Excerpts from a dataset
§ §

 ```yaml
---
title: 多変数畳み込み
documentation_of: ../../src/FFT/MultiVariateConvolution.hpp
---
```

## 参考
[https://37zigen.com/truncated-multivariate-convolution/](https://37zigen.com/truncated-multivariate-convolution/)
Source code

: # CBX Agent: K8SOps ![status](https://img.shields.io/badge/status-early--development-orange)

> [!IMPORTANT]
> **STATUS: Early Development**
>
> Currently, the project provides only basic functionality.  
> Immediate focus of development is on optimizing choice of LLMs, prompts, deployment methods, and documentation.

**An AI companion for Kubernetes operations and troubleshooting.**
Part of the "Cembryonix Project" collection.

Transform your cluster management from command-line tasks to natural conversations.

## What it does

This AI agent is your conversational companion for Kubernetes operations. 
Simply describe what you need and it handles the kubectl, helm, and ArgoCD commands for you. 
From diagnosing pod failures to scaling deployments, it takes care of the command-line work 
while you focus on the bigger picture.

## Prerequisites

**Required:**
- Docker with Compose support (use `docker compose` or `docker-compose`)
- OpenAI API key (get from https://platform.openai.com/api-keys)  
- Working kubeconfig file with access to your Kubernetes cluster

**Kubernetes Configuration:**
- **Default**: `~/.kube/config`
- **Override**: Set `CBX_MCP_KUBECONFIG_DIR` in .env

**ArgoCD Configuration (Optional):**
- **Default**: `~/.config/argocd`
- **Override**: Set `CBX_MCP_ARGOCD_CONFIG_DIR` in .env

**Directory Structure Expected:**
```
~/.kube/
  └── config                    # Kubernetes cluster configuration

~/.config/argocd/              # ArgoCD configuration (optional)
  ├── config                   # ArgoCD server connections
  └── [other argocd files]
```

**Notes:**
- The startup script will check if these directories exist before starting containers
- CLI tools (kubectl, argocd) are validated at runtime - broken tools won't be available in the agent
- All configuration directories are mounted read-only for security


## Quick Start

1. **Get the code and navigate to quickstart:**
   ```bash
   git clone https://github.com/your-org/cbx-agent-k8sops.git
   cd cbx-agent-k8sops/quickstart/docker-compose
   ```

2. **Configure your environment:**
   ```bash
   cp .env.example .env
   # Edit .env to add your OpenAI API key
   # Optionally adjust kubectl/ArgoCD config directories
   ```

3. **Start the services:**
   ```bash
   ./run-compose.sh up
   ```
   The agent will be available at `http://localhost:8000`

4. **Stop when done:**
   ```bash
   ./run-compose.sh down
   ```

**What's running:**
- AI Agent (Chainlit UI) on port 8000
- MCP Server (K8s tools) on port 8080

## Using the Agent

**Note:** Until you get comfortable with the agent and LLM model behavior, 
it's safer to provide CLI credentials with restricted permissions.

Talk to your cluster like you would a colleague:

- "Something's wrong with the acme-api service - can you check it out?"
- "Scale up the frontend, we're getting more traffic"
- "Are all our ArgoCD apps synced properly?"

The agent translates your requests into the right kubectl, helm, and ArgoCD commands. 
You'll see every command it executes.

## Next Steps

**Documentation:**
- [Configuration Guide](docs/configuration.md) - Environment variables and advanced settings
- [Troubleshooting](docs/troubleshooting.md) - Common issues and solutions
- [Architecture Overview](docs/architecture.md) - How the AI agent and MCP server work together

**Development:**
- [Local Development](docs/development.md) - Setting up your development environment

§ §

• _How to complete this task_
From the records above, reproduce exactly the lines from the one with "Part of the" to the one with "From diagnosing pod", both included, and no others.

• _Task result_
Part of the "Cembryonix Project" collection.

Transform your cluster management from command-line tasks to natural conversations.

## What it does

This AI agent is your conversational companion for Kubernetes operations. 
Simply describe what you need and it handles the kubectl, helm, and ArgoCD commands for you. 
From diagnosing pod failures to scaling deployments, it takes care of the command-line work 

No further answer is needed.